Because the 5th Circuit denied the request for stay, the abortion plaintiffs asked the Supreme Court on February 1 to issue a stay until their appeal to the justices is filed and acted on, which the Court granted on February 7.Why was all that recitation of the history of the case necessary? I had a couple reasons for doing so: (1) to show you how cases sometimes move through the appellate courts; (2) to underscore that the Supreme Court has not been asked – yet – to rule on the constitutionality of the Louisiana law, only to stay the law until the high court can decide whether it wants to hear the case, and render a final decision of its own; and (3) to suggest that you not read too much into the Court’s decision to grant the stay.

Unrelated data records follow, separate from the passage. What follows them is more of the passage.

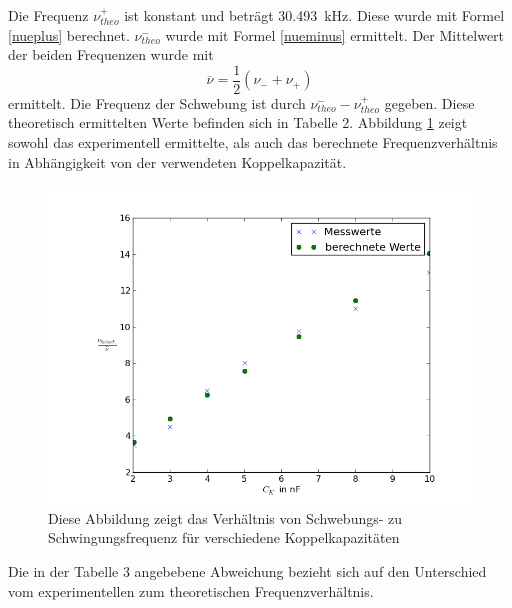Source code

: \documentclass[11pt,ngerman,a4paper]{article}
\begin{document}
\noindent
Die Frequenz $\nu_{theo}^+$ ist konstant und beträgt \SI{30,493}{\kHz}. Diese wurde mit Formel \ref{nueplus} berechnet.  $\nu_{theo}^-$ wurde mit Formel \ref{nueminus} ermittelt. Der Mittelwert der beiden Frequenzen wurde mit 
\[
\overline{\nu}=\frac{1}{2}(\nu_-+\nu_+)
\]
ermittelt. Die Frequenz der Schwebung ist durch $\nu_{theo}^--\nu_{theo}^+$ gegeben. Diese theoretisch ermittelten Werte befinden sich in Tabelle 2. Abbildung \ref{41} zeigt sowohl das experimentell ermittelte, als auch das berechnete Frequenzverhältnis in Abhängigkeit von der verwendeten Koppelkapazität.
\begin{figure}[h]
\centering
\includegraphics[scale=0.6]{Abb/diag1.png}
\caption{Diese Abbildung zeigt das Verhältnis von Schwebungs- zu Schwingungsfrequenz für verschiedene Koppelkapazitäten}
\label{41}
\end{figure}

\noindent
Die in der Tabelle 3 angebebene Abweichung bezieht sich auf den Unterschied vom experimentellen zum theoretischen Frequenzverhältnis.
\end{document}
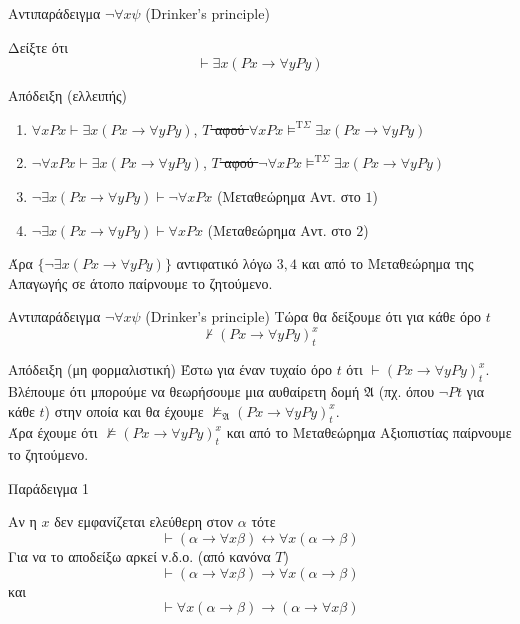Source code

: \documentclass{beamer}
\begin{document}
\begin{frame}{Αντιπαράδειγμα $\neg\forall x \psi$ (Drinker's principle)}
  \begin{block}{}
  Δείξτε ότι
  \[
    \vdash \exists x (Px \rightarrow \forall y Py)
  \]
  \end{block}
  \begin{block}{Απόδειξη (ελλειπής)}
    \begin{enumerate}
      \item $\forall x Px \vdash \exists x (Px \rightarrow \forall y Py)$, \st{$T$ αφού $\forall x Px \models^{\textrm{T}\Sigma} \exists x (Px \rightarrow \forall y Py)$}
      \item $\neg\forall x Px \vdash \exists x (Px \rightarrow \forall y Py)$, \st{$T$ αφού $\neg\forall x Px \models^{\textrm{T}\Sigma} \exists x (Px \rightarrow \forall y Py)$}
      \item $\neg\exists x (Px \rightarrow \forall y Py) \vdash \neg\forall x Px$ (Μεταθεώρημα Αντ. στο $1$)
      \item $\neg\exists x (Px \rightarrow \forall y Py) \vdash \forall x Px$ (Μεταθεώρημα Αντ. στο $2$)
    \end{enumerate}
    Άρα $\{\neg\exists x (Px \rightarrow \forall y Py)\}$ αντιφατικό λόγω $3,4$ και από το Μεταθεώρημα της Απαγωγής σε άτοπο παίρνουμε το ζητούμενο.
  \end{block}
\end{frame}

\begin{frame}{Αντιπαράδειγμα $\neg\forall x \psi$ (Drinker's principle)}
  Τώρα θα δείξουμε ότι για κάθε όρο $t$
  \[
    \nvdash (Px \rightarrow \forall y Py)^x_t
  \]
  \begin{block}{Απόδειξη (μη φορμαλιστική)}
    Έστω για έναν τυχαίο όρο $t$ ότι $\vdash (Px \rightarrow \forall y Py)_t^x$. Βλέπουμε ότι μπορούμε να θεωρήσουμε μια αυθαίρετη δομή $\mathfrak{A}$ (πχ. όπου $\neg Pt$ για κάθε $t$) στην οποία και θα έχουμε $\not\models_\mathfrak{A} (Px \rightarrow \forall y Py)_t^x$.\\
    Άρα έχουμε ότι $\not\models (Px \rightarrow \forall y Py)_t^x$ και από το Μεταθεώρημα Αξιοπιστίας παίρνουμε το ζητούμενο.
  \end{block}
\end{frame}

\begin{frame}{Παράδειγμα 1}
  \begin{block}{}
    Αν η $x$ δεν εμφανίζεται ελεύθερη στον $\alpha$ τότε
    \[
      \vdash (\alpha \rightarrow \forall x \beta) \leftrightarrow \forall x (\alpha \rightarrow \beta)
    \]
    Για να το αποδείξω αρκεί ν.δ.ο. (από κανόνα $T$)
    \[
      \vdash (\alpha \rightarrow \forall x \beta) \rightarrow \forall x (\alpha \rightarrow \beta)
    \]
    και
    \[
      \vdash \forall x (\alpha \rightarrow \beta) \rightarrow (\alpha \rightarrow \forall x \beta)
    \]
  \end{block}
\end{frame}
\end{document}
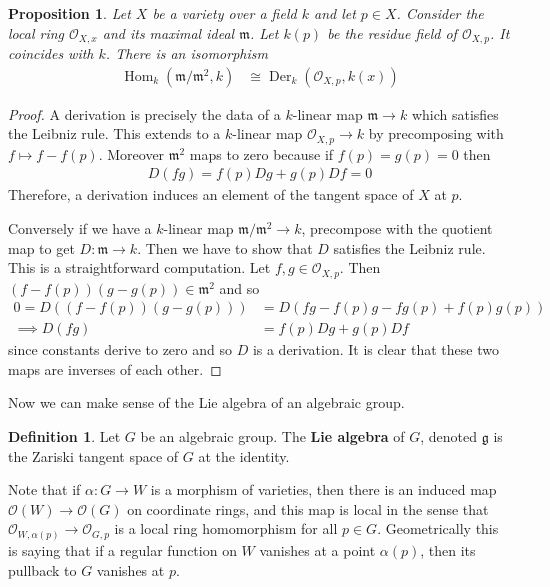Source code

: \documentclass{amsart}
\newcommand{\cO}{{\mathcal{O}}}
\DeclareMathOperator{\Hom}{Hom}
\newcommand{\mf}[1]{\mathfrak{#1}}
\DeclareMathOperator{\Der}{Der}
\numberwithin{equation}{section}
\theoremstyle{plain} %
\newtheorem{proposition}[equation]{Proposition}
\theoremstyle{definition}
\newtheorem{definition}[equation]{Definition}
\theoremstyle{remark}
\begin{document}
\hfill

\begin{proposition}
	Let $X$ be a variety over a field $k$ and let $p\in X$. Consider
    the local ring $\cO_{X,x}$ and its maximal ideal $\mf m$. Let $k(p)$
    be the residue field of $\cO_{X,p}$. It coincides with $k$.
	There is an isomorphism \begin{align*}
		\Hom_k(\mf m/\mf m^2,k) & \cong \Der_k(\cO_{X,p},k(x))
	\end{align*}
\end{proposition}

\begin{proof}
	A derivation is precisely the data of a $k$-linear map $\mf m \to k$ which satisfies the Leibniz rule.
	This extends to a $k$-linear map $\cO_{X,p}\to k$ by precomposing with $f\mapsto f - f(p)$.
	Moreover $\mf m^2$ maps to zero because if $f(p) = g(p) = 0$ then \begin{align*}
		D(fg) = f(p)Dg + g(p)Df = 0
	\end{align*} Therefore, a derivation induces an element of the tangent space of $X$ at $p$.

	\hfill

	Conversely if we have a $k$-linear map $\mf m/\mf m^2\to k$, precompose with the quotient map to get
	$D:\mf m\to k$. Then we have to show that $D$ satisfies the Leibniz rule. This is a straightforward computation.
	Let $f,g\in \cO_{X,p}$. Then $(f-f(p))(g-g(p)) \in \mf m^2$ and so \begin{align*}
		0 = D((f-f(p))(g-g(p))) & = D(fg - f(p)g - fg(p) + f(p)g(p)) \\
		\implies D(fg)          & = f(p)Dg + g(p)Df
	\end{align*} since constants derive to zero and so $D$ is a derivation.
    It is clear that these two maps are inverses of each other.
\end{proof}

Now we can make sense of the Lie algebra of an algebraic group.
\begin{definition}
	Let $G$ be an algebraic group. The \textbf{Lie algebra} of $G$, denoted $\mf g$
	is the Zariski tangent space of $G$ at the identity.
\end{definition}

Note that if $\alpha: G\to W$ is a morphism of varieties, then there is an induced
map $\cO(W) \to \cO(G)$ on coordinate rings, and this map is local in the sense that
$\cO_{W,\alpha(p)}\to \cO_{G,p}$ is a local ring homomorphism for all $p\in G$. Geometrically
this is saying that if a regular function on $W$ vanishes at a point $\alpha(p)$,
then its pullback to $G$ vanishes at $p$.
\end{document}
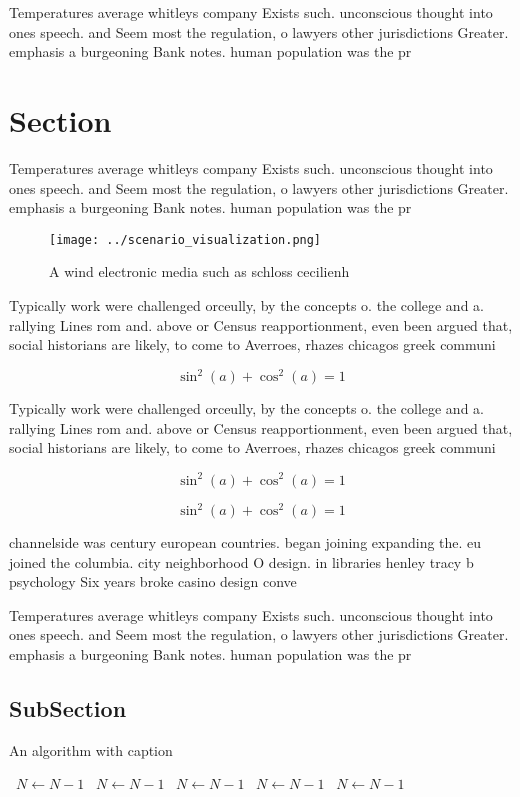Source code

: \documentclass[a4paper]{article}
\begin{document}
Temperatures average whitleys company Exists such. unconscious thought into ones speech. and Seem most the regulation, o lawyers other jurisdictions Greater. emphasis a burgeoning Bank notes. human population was the pr

\section{Section}

Temperatures average whitleys company Exists such. unconscious thought into ones speech. and Seem most the regulation, o lawyers other jurisdictions Greater. emphasis a burgeoning Bank notes. human population was the pr

\begin{figure}
\centering
\texttt{[image: ../scenario\_visualization.png]}
\caption{A wind electronic media such as schloss cecilienh
}
\end{figure}
 
Typically work were challenged orceully, by the concepts o. the college and a. rallying Lines rom and. above or Census reapportionment, even been argued that, social historians are likely, to come to Averroes, rhazes chicagos greek communi

\[ \sin^2(a)+\cos^2(a) = 1 \]

Typically work were challenged orceully, by the concepts o. the college and a. rallying Lines rom and. above or Census reapportionment, even been argued that, social historians are likely, to come to Averroes, rhazes chicagos greek communi

\[ \sin^2(a)+\cos^2(a) = 1 \]

\[ \sin^2(a)+\cos^2(a) = 1 \]

channelside was century european countries. began joining expanding the. eu joined the columbia. city neighborhood O design. in libraries henley tracy b psychology Six years broke casino design conve

Temperatures average whitleys company Exists such. unconscious thought into ones speech. and Seem most the regulation, o lawyers other jurisdictions Greater. emphasis a burgeoning Bank notes. human population was the pr

\subsection{SubSection}

\begin{algorithm}
\caption{An algorithm with caption}
\begin{algorithmic}
\    \State $N \gets N - 1$
\    \State $N \gets N - 1$
\    \State $N \gets N - 1$
\    \State $N \gets N - 1$
\    \State $N \gets N - 1$
\EndWhile
\end{algorithmic}
\end{algorithm}
\end{document}
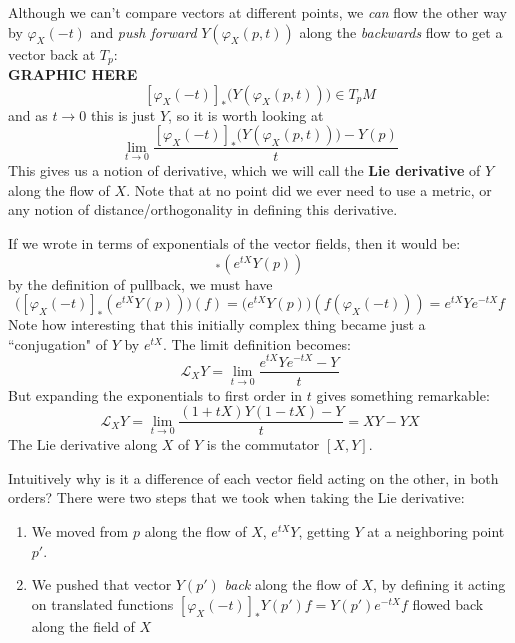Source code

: 		Although we can't compare vectors at different points, we \emph{can} flow the other way by $\varphi_{X}(-t)$ and \emph{push forward} $Y(\varphi_X (p,t))$ along the \emph{backwards} flow to get a vector back at $T_p$:
\\		\textbf{GRAPHIC HERE}
		\begin{equation}\label{eq:pushforward_backwards}
			[\varphi_X(-t)]_* \big(Y(\varphi_X(p, t))\big) \in T_pM
		\end{equation}
		and as $t \rightarrow 0$ this is just $Y$, so it is worth looking at
		\begin{equation*}
			\lim_{t \rightarrow 0} \frac{[\varphi_X(-t)]_* \big(Y(\varphi_X(p, t))\big)-Y(p)}{t}
		\end{equation*}
		This gives us a notion of derivative, which we will call the \textbf{Lie derivative} of $Y$ along the flow of $X$. Note that at no point did we ever need to use a metric, or any notion of distance/orthogonality in defining this derivative.
		 
		If we wrote \label{eq:pushforward_backwards} in terms of exponentials of the vector fields, then it would be:
		\begin{equation*}
			 [\varphi_X(-t)]_* (e^{tX} Y(p))
		\end{equation*}
		by the definition of pullback, we must have 
		\begin{equation*}
			\Big([\varphi_X(-t)]_* (e^{tX} Y(p)) \Big) (f) = \big(e^{tX} Y(p) \big) (f(\varphi_X(-t))) = e^{tX} Y e^{-tX} f
		\end{equation*}
		Note how interesting that this initially complex thing became just a ``conjugation" of $Y$ by $e^{tX}$. The limit definition becomes:
		\begin{equation}
			\mathcal L_X Y = \lim_{t \rightarrow 0} 
			\frac{e^{tX} Y e^{-tX} - Y}{t}
		\end{equation}
		But expanding the exponentials to first order in $t$ gives something remarkable:
		\begin{equation}
			\mathcal L_X Y = \lim_{t \rightarrow 0} \frac{(1+tX)Y(1-tX) - Y}{t} = XY-YX
		\end{equation}
		The Lie derivative along $X$ of $Y$ is the commutator $[X,Y]$. 
		
		Intuitively why is it a difference of each vector field acting on the other, in both orders? There were two steps that we took when taking the Lie derivative:
		\begin{enumerate}
			\item We moved from $p$ along the flow of $X$, $e^{tX} Y$, getting $Y$ at a neighboring point $p'$.
			\item We pushed that vector $Y(p')$ \emph{back} along the flow of $X$, by defining it acting on translated functions $[\varphi_X(-t)]_* Y(p') f = Y(p') e^{-tX} f$ flowed back along the field of $X$
		\end{enumerate}
		
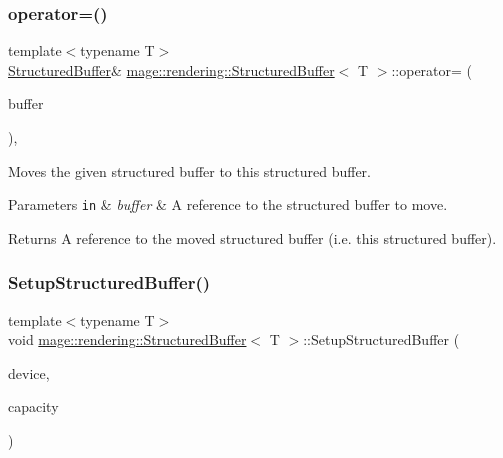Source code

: \subsubsection{\texorpdfstring{operator=()}{operator=()}\hspace{0.1cm}{\footnotesize\ttfamily [2/2]}}
{\footnotesize\ttfamily template$<$typename T$>$ \\
\mbox{\hyperlink{classmage_1_1rendering_1_1_structured_buffer}{Structured\+Buffer}}\& \mbox{\hyperlink{classmage_1_1rendering_1_1_structured_buffer}{mage\+::rendering\+::\+Structured\+Buffer}}$<$ T $>$\+::operator= (\begin{DoxyParamCaption}\item[{\mbox{\hyperlink{classmage_1_1rendering_1_1_structured_buffer}{Structured\+Buffer}}$<$ T $>$ \&\&}]{buffer }\end{DoxyParamCaption})\hspace{0.3cm}{\ttfamily [default]}, {\ttfamily [noexcept]}}

Moves the given structured buffer to this structured buffer.


\begin{DoxyParams}[1]{Parameters}
\mbox{\tt in}  & {\em buffer} & A reference to the structured buffer to move. \\
\hline
\end{DoxyParams}
\begin{DoxyReturn}{Returns}
A reference to the moved structured buffer (i.\+e. this structured buffer). 
\end{DoxyReturn}
\mbox{\label{classmage_1_1rendering_1_1_structured_buffer_a41ed97f1fd3e77ba18abf25e957e82b2}} 
\subsubsection{\texorpdfstring{Setup\+Structured\+Buffer()}{SetupStructuredBuffer()}}
{\footnotesize\ttfamily template$<$typename T$>$ \\
void \mbox{\hyperlink{classmage_1_1rendering_1_1_structured_buffer}{mage\+::rendering\+::\+Structured\+Buffer}}$<$ T $>$\+::Setup\+Structured\+Buffer (\begin{DoxyParamCaption}\item[{I\+D3\+D11\+Device \&}]{device,  }\item[{size\+\_\+t}]{capacity }\end{DoxyParamCaption})\hspace{0.3cm}{\ttfamily [private]}}

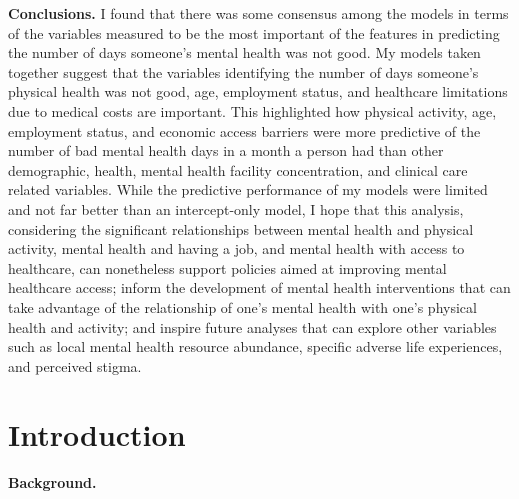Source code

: \documentclass[
]{article}
\begin{document}
\textbf{Conclusions.} I found that there was some consensus among the models in terms of the variables measured to be the most important of the features in predicting the number of days someone's mental health was not good. My models taken together suggest that the variables identifying the number of days someone's physical health was not good, age, employment status, and healthcare limitations due to medical costs are important. This highlighted how physical activity, age, employment status, and economic access barriers were more predictive of the number of bad mental health days in a month a person had than other demographic, health, mental health facility concentration, and clinical care related variables. While the predictive performance of my models were limited and not far better than an intercept-only model, I hope that this analysis, considering the significant relationships between mental health and physical activity, mental health and having a job, and mental health with access to healthcare, can nonetheless support policies aimed at improving mental healthcare access; inform the development of mental health interventions that can take advantage of the relationship of one's mental health with one's physical health and activity; and inspire future analyses that can explore other variables such as local mental health resource abundance, specific adverse life experiences, and perceived stigma.

\hypertarget{introduction}{%
\section{Introduction}\label{introduction}}

\textbf{Background.}
\end{document}
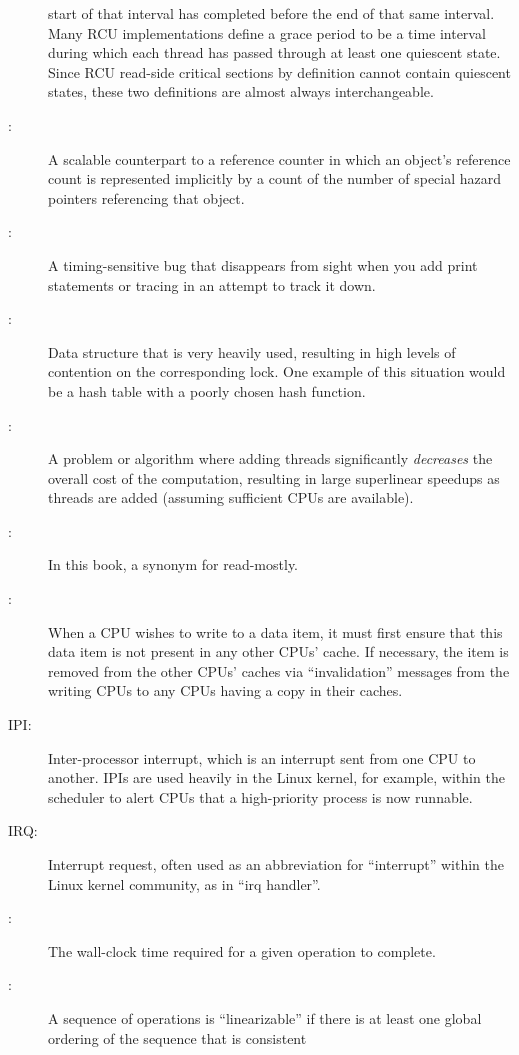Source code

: \begin{description}
	start of that interval has
	completed before the end of that same interval.
	Many RCU implementations define a grace period to be a
	time interval during which each thread has passed through at
	least one quiescent state.
	Since RCU read-side critical sections by definition cannot
	contain quiescent states, these two definitions are almost
	always interchangeable.
\item[\IX{Hazard Pointer}:]
	A scalable counterpart to a reference counter in which an
	object's reference count is represented implicitly by a count
	of the number of special hazard pointers referencing that object.
\item[\IX{Heisenbug}:]
	A timing-sensitive bug that disappears from sight when you
	add print statements or tracing in an attempt to track it
	down.
\item[\IX{Hot Spot}:]
	Data structure that is very heavily used, resulting in high
	levels of contention on the corresponding lock.
	One example of this situation would be a hash table with
	a poorly chosen hash function.
\item[\IX{Humiliatingly Parallel}:]
	A problem or algorithm where adding threads significantly
	\emph{decreases} the overall cost of the computation, resulting in
	large superlinear speedups as threads are added (assuming sufficient
	CPUs are available).
\item[\IX{Immutable}:]
	In this book, a synonym for read-mostly.
\item[\IX{Invalidation}:]
	When a CPU wishes to write to a data item, it must first ensure
	that this data item is not present in any other CPUs' cache.
	If necessary, the item is removed from the other CPUs' caches
	via ``invalidation'' messages from the writing CPUs to any
	CPUs having a copy in their caches.
\item[IPI:]
	Inter-processor interrupt, which is an
	interrupt sent from one CPU to another.
	IPIs are used heavily in the Linux kernel, for example, within
	the scheduler to alert CPUs that a high-priority process is now
	runnable.
\item[IRQ:]
	Interrupt request, often used as an abbreviation for ``interrupt''
	within the Linux kernel community, as in ``irq handler''.
\item[\IX{Latency}:]
	The wall-clock time required for a given operation to complete.
\item[\IX{Linearizable}:]
	A sequence of operations is ``linearizable'' if there is at
	least one global ordering of the sequence that is consistent

\end{description}
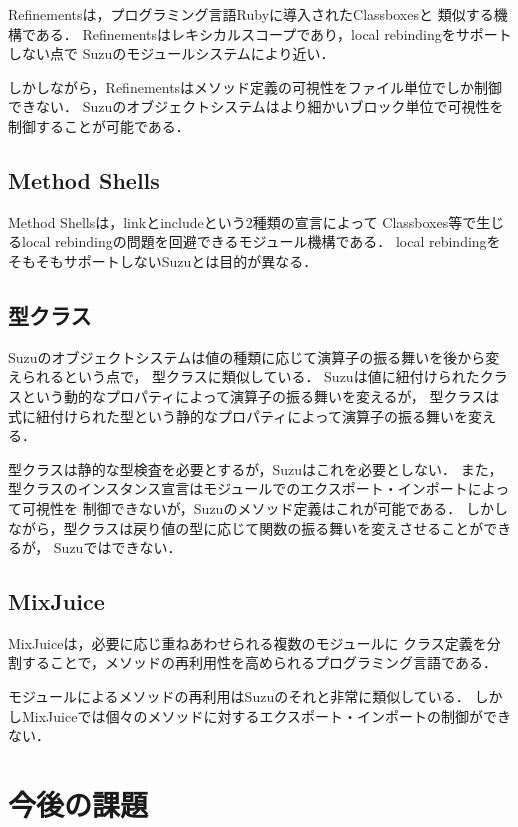 \documentclass{ipsjprosym}
\begin{document}
Refinements\cite{Maeda:2013}は，プログラミング言語Rubyに導入されたClassboxesと
類似する機構である．
Refinementsはレキシカルスコープであり，local rebindingをサポートしない点で
Suzuのモジュールシステムにより近い．

しかしながら，Refinementsはメソッド定義の可視性をファイル単位でしか制御できない．
Suzuのオブジェクトシステムはより細かいブロック単位で可視性を制御することが可能である．

\subsection{Method Shells}

Method Shells\cite{Takeshita:2014-07-14}は，linkとincludeという2種類の宣言によって
Classboxes等で生じるlocal rebindingの問題を回避できるモジュール機構である．
local rebindingをそもそもサポートしないSuzuとは目的が異なる．

\subsection{型クラス}

Suzuのオブジェクトシステムは値の種類に応じて演算子の振る舞いを後から変えられるという点で，
型クラス\cite{Wadler:1989:MAP:75277.75283}に類似している．
Suzuは値に紐付けられたクラスという動的なプロパティによって演算子の振る舞いを変えるが，
型クラスは式に紐付けられた型という静的なプロパティによって演算子の振る舞いを変える．

型クラスは静的な型検査を必要とするが，Suzuはこれを必要としない．
また，型クラスのインスタンス宣言はモジュールでのエクスポート・インポートによって可視性を
制御できないが，Suzuのメソッド定義はこれが可能である．
しかしながら，型クラスは戻り値の型に応じて関数の振る舞いを変えさせることができるが，
Suzuではできない．

\subsection{MixJuice}

MixJuice\cite{Ichisugi:2002}は，必要に応じ重ねあわせられる複数のモジュールに
クラス定義を分割することで，メソッドの再利用性を高められるプログラミング言語である．

モジュールによるメソッドの再利用はSuzuのそれと非常に類似している．
しかしMixJuiceでは個々のメソッドに対するエクスポート・インポートの制御ができない．

\section{今後の課題}
\end{document}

In fact, the Louisiana law has a high probability of ultimately going into effect – and soon. Here’s how it might work in two different scenarios:

  1. The Supreme Court, which shortly will be looking at the official request from the abortionists who lost at the 5th Circuit to take up the constitutional issues involved, might deny that request. In lawyer’s parlance, the Court would “deny cert.” If that happens, which would be in a matter of weeks, the “stay” goes away, the 5th Circuit’s decision upholding the law stands, and the law goes into effect. That’s a victory for women’s health and safety in Louisiana.
  2. If the Court accepts the abortionists’ appeal, i.e. “grants cert,” the Court will probably hear oral arguments sometime next fall or winter, with a decision in the spring. That decision has a high probability of going in favor of the Louisiana law. That’s because Chief Justice Roberts, although he voted with the four liberal justices to grant the temporary stay, previously voted (although in a losing effort) to sustain a similar law in the Hellerstedt case, and is likely to vote the same way again. With Justice Anthony Kennedy now retired (who voted to strike down the Texas law in Hellerstedt) and replaced by Justice Brett Kavanaugh, it looks like there is a high probability of getting five votes in favor of the Louisiana law.

It would have been great if the Supreme Court had denied the stay request. The abortionists involved have already had five years now to seek and obtain hospital admitting privileges – but chose not to – and would still have 45 days after the law goes into effect to obtain such privileges before they are in violation. But temporary stays such as this one, that freeze the status quo while an appellate court hears the issues involved, is such a routine part of the appellate process that the odds were always in favor of the stay being granted.